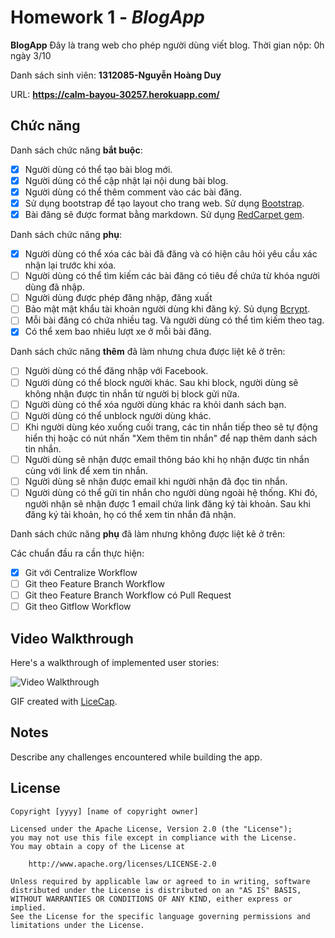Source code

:# Homework 1 - *BlogApp*

**BlogApp** Đây là trang web cho phép người dùng viết blog. Thời gian nộp: 0h ngày 3/10

Danh sách sinh viên: **1312085-Nguyễn Hoàng Duy**

URL: **https://calm-bayou-30257.herokuapp.com/**

## Chức năng

Danh sách chức năng **bắt buộc**:

* [x] Người dùng có thể tạo bài blog mới.
* [x] Người dùng có thể cập nhật lại nội dung bài blog.
* [x] Người dùng có thể thêm comment vào các bài đăng.
* [x] Sử dụng bootstrap để tạo layout cho trang web. Sử dụng [Bootstrap](https://rubygems.org/gems/bootstrap/versions/4.0.0.alpha3).
* [x] Bài đăng sẽ được format bằng markdown. Sử dụng [RedCarpet gem](https://github.com/vmg/redcarpet).

Danh sách chức năng **phụ**:

* [x] Người dùng có thể xóa các bài đã đăng và có hiện câu hỏi yêu cầu xác nhận lại trước khi xóa.
* [ ] Người dùng có thể tìm kiếm các bài đăng có tiêu đề chứa từ khóa người dùng đã nhập.
* [ ] Người dùng được phép đăng nhập, đăng xuất
* [ ] Bảo mật mật khẩu tài khoản người dùng khi đăng ký. Sủ dụng [Bcrypt](https://github.com/codahale/bcrypt-ruby).
* [ ] Mỗi bài đăng có chứa nhiều tag. Và người dùng có thể tìm kiếm theo tag.
* [x] Có thể xem bao nhiêu lượt xe ở mỗi bài đăng.

Danh sách chức năng **thêm** đã làm nhưng chưa được liệt kê ở trên:

* [ ] Người dùng có thể đăng nhập với Facebook.
* [ ] Người dùng có thể block người khác. Sau khi block, người dùng sẽ không nhận được tin nhắn từ người bị block gửi nữa.
* [ ] Người dùng có thể xóa người dùng khác ra khỏi danh sách bạn.
* [ ] Người dùng có thể unblock người dùng khác.
* [ ] Khi người dùng kéo xuống cuối trang, các tin nhắn tiếp theo sẽ tự động hiển thị hoặc có nút nhấn "Xem thêm tin nhắn" để nạp thêm danh sách tin nhắn.
* [ ] Người dùng sẽ nhận được email thông báo khi họ nhận được tin nhắn cùng với link để xem tin nhắn.
* [ ] Người dùng sẽ nhận được email khi người nhận đã đọc tin nhắn.
* [ ] Người dùng có thể gửi tin nhắn cho người dùng ngoài hệ thống. Khi đó, người nhận sẽ nhận được 1 email chứa link đăng ký tài khoản. Sau khi đăng ký tài khoản, họ có thể xem tin nhắn đã nhận.

Danh sách chức năng **phụ** đã làm nhưng không được liệt kê ở trên:

Các chuẩn đầu ra cần thực hiện:
* [x] Git với Centralize Workflow
* [ ] Git theo Feature Branch Workflow
* [ ] Git theo Feature Branch Workflow có Pull Request
* [ ] Git theo Gitflow Workflow
## Video Walkthrough

Here's a walkthrough of implemented user stories:

![Video Walkthrough](relative-path-to-your-gif-file-on-github-or-absolute-path-to-file-on-imgur-or-youtube)

GIF created with [LiceCap](http://www.cockos.com/licecap/).

## Notes

Describe any challenges encountered while building the app.

## License

    Copyright [yyyy] [name of copyright owner]

    Licensed under the Apache License, Version 2.0 (the "License");
    you may not use this file except in compliance with the License.
    You may obtain a copy of the License at

        http://www.apache.org/licenses/LICENSE-2.0

    Unless required by applicable law or agreed to in writing, software
    distributed under the License is distributed on an "AS IS" BASIS,
    WITHOUT WARRANTIES OR CONDITIONS OF ANY KIND, either express or implied.
    See the License for the specific language governing permissions and
    limitations under the License.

> _Task_: Set down each of the records precisely, leaving any pictures behind.

> _The answer_:
Source code

:# Homework 1 - *BlogApp*

**BlogApp** Đây là trang web cho phép người dùng viết blog. Thời gian nộp: 0h ngày 3/10

Danh sách sinh viên: **1312085-Nguyễn Hoàng Duy**

URL: **https://calm-bayou-30257.herokuapp.com/**

## Chức năng

Danh sách chức năng **bắt buộc**:

* [x] Người dùng có thể tạo bài blog mới.
* [x] Người dùng có thể cập nhật lại nội dung bài blog.
* [x] Người dùng có thể thêm comment vào các bài đăng.
* [x] Sử dụng bootstrap để tạo layout cho trang web. Sử dụng [Bootstrap](https://rubygems.org/gems/bootstrap/versions/4.0.0.alpha3).
* [x] Bài đăng sẽ được format bằng markdown. Sử dụng [RedCarpet gem](https://github.com/vmg/redcarpet).

Danh sách chức năng **phụ**:

* [x] Người dùng có thể xóa các bài đã đăng và có hiện câu hỏi yêu cầu xác nhận lại trước khi xóa.
* [ ] Người dùng có thể tìm kiếm các bài đăng có tiêu đề chứa từ khóa người dùng đã nhập.
* [ ] Người dùng được phép đăng nhập, đăng xuất
* [ ] Bảo mật mật khẩu tài khoản người dùng khi đăng ký. Sủ dụng [Bcrypt](https://github.com/codahale/bcrypt-ruby).
* [ ] Mỗi bài đăng có chứa nhiều tag. Và người dùng có thể tìm kiếm theo tag.
* [x] Có thể xem bao nhiêu lượt xe ở mỗi bài đăng.

Danh sách chức năng **thêm** đã làm nhưng chưa được liệt kê ở trên:

* [ ] Người dùng có thể đăng nhập với Facebook.
* [ ] Người dùng có thể block người khác. Sau khi block, người dùng sẽ không nhận được tin nhắn từ người bị block gửi nữa.
* [ ] Người dùng có thể xóa người dùng khác ra khỏi danh sách bạn.
* [ ] Người dùng có thể unblock người dùng khác.
* [ ] Khi người dùng kéo xuống cuối trang, các tin nhắn tiếp theo sẽ tự động hiển thị hoặc có nút nhấn "Xem thêm tin nhắn" để nạp thêm danh sách tin nhắn.
* [ ] Người dùng sẽ nhận được email thông báo khi họ nhận được tin nhắn cùng với link để xem tin nhắn.
* [ ] Người dùng sẽ nhận được email khi người nhận đã đọc tin nhắn.
* [ ] Người dùng có thể gửi tin nhắn cho người dùng ngoài hệ thống. Khi đó, người nhận sẽ nhận được 1 email chứa link đăng ký tài khoản. Sau khi đăng ký tài khoản, họ có thể xem tin nhắn đã nhận.

Danh sách chức năng **phụ** đã làm nhưng không được liệt kê ở trên:

Các chuẩn đầu ra cần thực hiện:
* [x] Git với Centralize Workflow
* [ ] Git theo Feature Branch Workflow
* [ ] Git theo Feature Branch Workflow có Pull Request
* [ ] Git theo Gitflow Workflow
## Video Walkthrough

Here's a walkthrough of implemented user stories:

![Video Walkthrough](relative-path-to-your-gif-file-on-github-or-absolute-path-to-file-on-imgur-or-youtube)

GIF created with [LiceCap](http://www.cockos.com/licecap/).

## Notes

Describe any challenges encountered while building the app.

## License

    Copyright [yyyy] [name of copyright owner]

    Licensed under the Apache License, Version 2.0 (the "License");
    you may not use this file except in compliance with the License.
    You may obtain a copy of the License at

        http://www.apache.org/licenses/LICENSE-2.0

    Unless required by applicable law or agreed to in writing, software
    distributed under the License is distributed on an "AS IS" BASIS,
    WITHOUT WARRANTIES OR CONDITIONS OF ANY KIND, either express or implied.
    See the License for the specific language governing permissions and
    limitations under the License.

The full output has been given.